Passo 1: Registe o problema. Tire fotografias ou grave um vídeo do defeito. Se se tratar de um problema funcional (falha no fecho, diferença de compressão), descreva-o em termos mensuráveis, em vez de utilizar linguagem subjetiva. “A cintura do tamanho M mede 2 cm a mais do que o especificado” é um dado útil. “Parece demasiado grande” não é.

Passo 2: Quantificar o âmbito. Determine qual a percentagem do lote que está afetada. Se apenas 2% de peças apresentarem pequenos problemas estéticos, o lote poderá ainda ser aceitável com um desconto negociado. Se 15% apresentarem problemas dimensionais, poderá ser necessário reavaliar toda a produção. Para obter uma descrição detalhada de como avaliar e documentar remessas com defeito, consulte o nosso guia de tratamento de produtos com defeito.

Passo 3: Entrar em contacto com a fábrica. Partilhe as suas conclusões, utilizando as especificações documentadas como referência. A maioria das fábricas colabora com os compradores para encontrar uma solução: substituição das peças com defeito, desconto na parte afetada ou crédito para a próxima encomenda. As fábricas preferem manter uma boa relação com o comprador em vez de entrar em conflito por causa de uma única encomenda, especialmente quando os critérios de qualidade foram claramente definidos desde o início.
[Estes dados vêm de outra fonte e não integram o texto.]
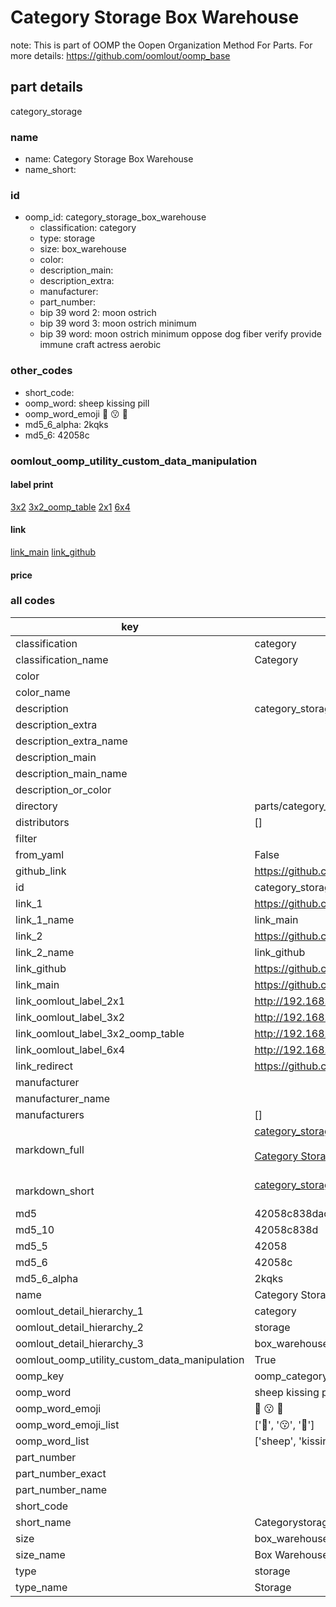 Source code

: # Category Storage Box Warehouse  

note: This is part of OOMP the Oopen Organization Method For Parts. For more details: https://github.com/oomlout/oomp_base

##  part details
  



category_storage



### name
* name: Category Storage Box Warehouse
* name_short: 
### id
* oomp_id: category_storage_box_warehouse
  * classification: category
  * type: storage
  * size: box_warehouse
  * color: 
  * description_main: 
  * description_extra: 
  * manufacturer: 
  * part_number: 
  * bip 39 word 2: moon ostrich
  * bip 39 word 3: moon ostrich minimum
  * bip 39 word: moon ostrich minimum oppose dog fiber verify provide immune craft actress aerobic

### other_codes
* short_code: 
* oomp_word: sheep kissing pill
* oomp_word_emoji :sheep: :kissing: :pill:
* md5_6_alpha: 2kqks
* md5_6: 42058c






### oomlout_oomp_utility_custom_data_manipulation
#### label print
[3x2](http://192.168.1.245:1112/?label=oomp%202kqks)
[3x2_oomp_table](http://192.168.1.108:1112/?label=oomp%202kqks)
[2x1](http://192.168.1.242:1112/?label=oomp%202kqks)
[6x4](http://192.168.1.55:1112/?label=oomp%202kqks)    

#### link

[link_main](https://github.com/oomlout/oomlout_oomp_version_1_messy/tree/main/parts/category_storage_box_warehouse) [link_github](https://github.com/oomlout/oomlout_oomp_version_1_messy/tree/main/parts/category_storage_box_warehouse)                             

#### price







### all codes 
| key | value |  
| --- | --- |  
| classification | category |  
| classification_name | Category |  
| color |  |  
| color_name |  |  
| description | category_storage |  
| description_extra |  |  
| description_extra_name |  |  
| description_main |  |  
| description_main_name |  |  
| description_or_color |   |  
| directory | parts/category_storage_box_warehouse |  
| distributors | [] |  
| filter |  |  
| from_yaml | False |  
| github_link | https://github.com/oomlout/oomlout_oomp_part_src/tree/main/parts/category_storage_box_warehouse |  
| id | category_storage_box_warehouse |  
| link_1 | https://github.com/oomlout/oomlout_oomp_version_1_messy/tree/main/parts/category_storage_box_warehouse |  
| link_1_name | link_main |  
| link_2 | https://github.com/oomlout/oomlout_oomp_version_1_messy/tree/main/parts/category_storage_box_warehouse |  
| link_2_name | link_github |  
| link_github | https://github.com/oomlout/oomlout_oomp_version_1_messy/tree/main/parts/category_storage_box_warehouse |  
| link_main | https://github.com/oomlout/oomlout_oomp_version_1_messy/tree/main/parts/category_storage_box_warehouse |  
| link_oomlout_label_2x1 | http://192.168.1.242:1112/?label=oomp%202kqks |  
| link_oomlout_label_3x2 | http://192.168.1.245:1112/?label=oomp%202kqks |  
| link_oomlout_label_3x2_oomp_table | http://192.168.1.108:1112/?label=oomp%202kqks |  
| link_oomlout_label_6x4 | http://192.168.1.55:1112/?label=oomp%202kqks |  
| link_redirect | https://github.com/oomlout/oomlout_oomp_version_1_messy/tree/main/parts/category_storage_box_warehouse |  
| manufacturer |  |  
| manufacturer_name |  |  
| manufacturers | [] |  
| markdown_full | [category_storage_box_warehouse](none)<br>[](none)<br>[Category Storage Box Warehouse](none)<br><br> |  
| markdown_short | [category_storage_box_warehouse](none)<br><br> |  
| md5 | 42058c838dacfe5556a049b91a273c7c |  
| md5_10 | 42058c838d |  
| md5_5 | 42058 |  
| md5_6 | 42058c |  
| md5_6_alpha | 2kqks |  
| name | Category Storage Box Warehouse |  
| oomlout_detail_hierarchy_1 | category |  
| oomlout_detail_hierarchy_2 | storage |  
| oomlout_detail_hierarchy_3 | box_warehouse |  
| oomlout_oomp_utility_custom_data_manipulation | True |  
| oomp_key | oomp_category_storage_box_warehouse |  
| oomp_word | sheep kissing pill |  
| oomp_word_emoji | :sheep: :kissing: :pill: |  
| oomp_word_emoji_list | [':sheep:', ':kissing:', ':pill:'] |  
| oomp_word_list | ['sheep', 'kissing', 'pill'] |  
| part_number |  |  
| part_number_exact |  |  
| part_number_name |  |  
| short_code |  |  
| short_name | Categorystorage |  
| size | box_warehouse |  
| size_name | Box Warehouse |  
| type | storage |  
| type_name | Storage |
A melhor proteção. A etapa mais eficaz do controlo de qualidade não é um processo de inspeção mais rigoroso: é um acordo de encomenda que defina por escrito os critérios de aceitação. Uma fábrica que saiba exatamente qual o padrão que lhe exigirá produzirá de acordo com esse padrão. Uma fábrica que tenha de adivinhar as suas expectativas de qualidade produzirá de acordo com o seu padrão interno, que pode não corresponder ao seu. Para uma visão geral mais abrangente de como o MOQ, o prazo de entrega e o controlo de qualidade se articulam no processo OEM, consulte o nosso Guia para fabricantes OEM.


Perguntas frequentes

Qual é o problema de qualidade mais comum nas encomendas em grande quantidade de roupa modeladora?
O problema mais frequente é a inconsistência na compressão entre as diferentes variações de cor do mesmo modelo. Os corantes mais escuros exigem, muitas vezes, temperaturas de processamento diferentes, o que pode alterar ligeiramente a tensão do tecido. Uma amostra de pré-produção por cor é a melhor forma de prevenção.

Devo contratar uma empresa de inspeção externa ou fazer a inspeção eu mesmo?
No caso de primeiras encomendas ou de encomendas que excedam $5,000, a inspeção por terceiros acrescenta uma camada de verificação independente. No caso de encomendas recorrentes junto de uma fábrica de confiança, a sua própria lista de verificação pré-expedição é normalmente suficiente, desde que siga o quadro de 6 pontos apresentado neste guia.

Como posso saber se um problema de qualidade se deve a um defeito de fabrico ou a danos causados pelo transporte?
Os defeitos de fabrico seguem um padrão (o mesmo defeito em várias peças de caixas diferentes). Os danos de transporte são localizados (danos causados pela água nas caixas inferiores, cantos amassados nas camadas exteriores). Registe ambos e a fábrica poderá ajudar a distinguir qual é qual.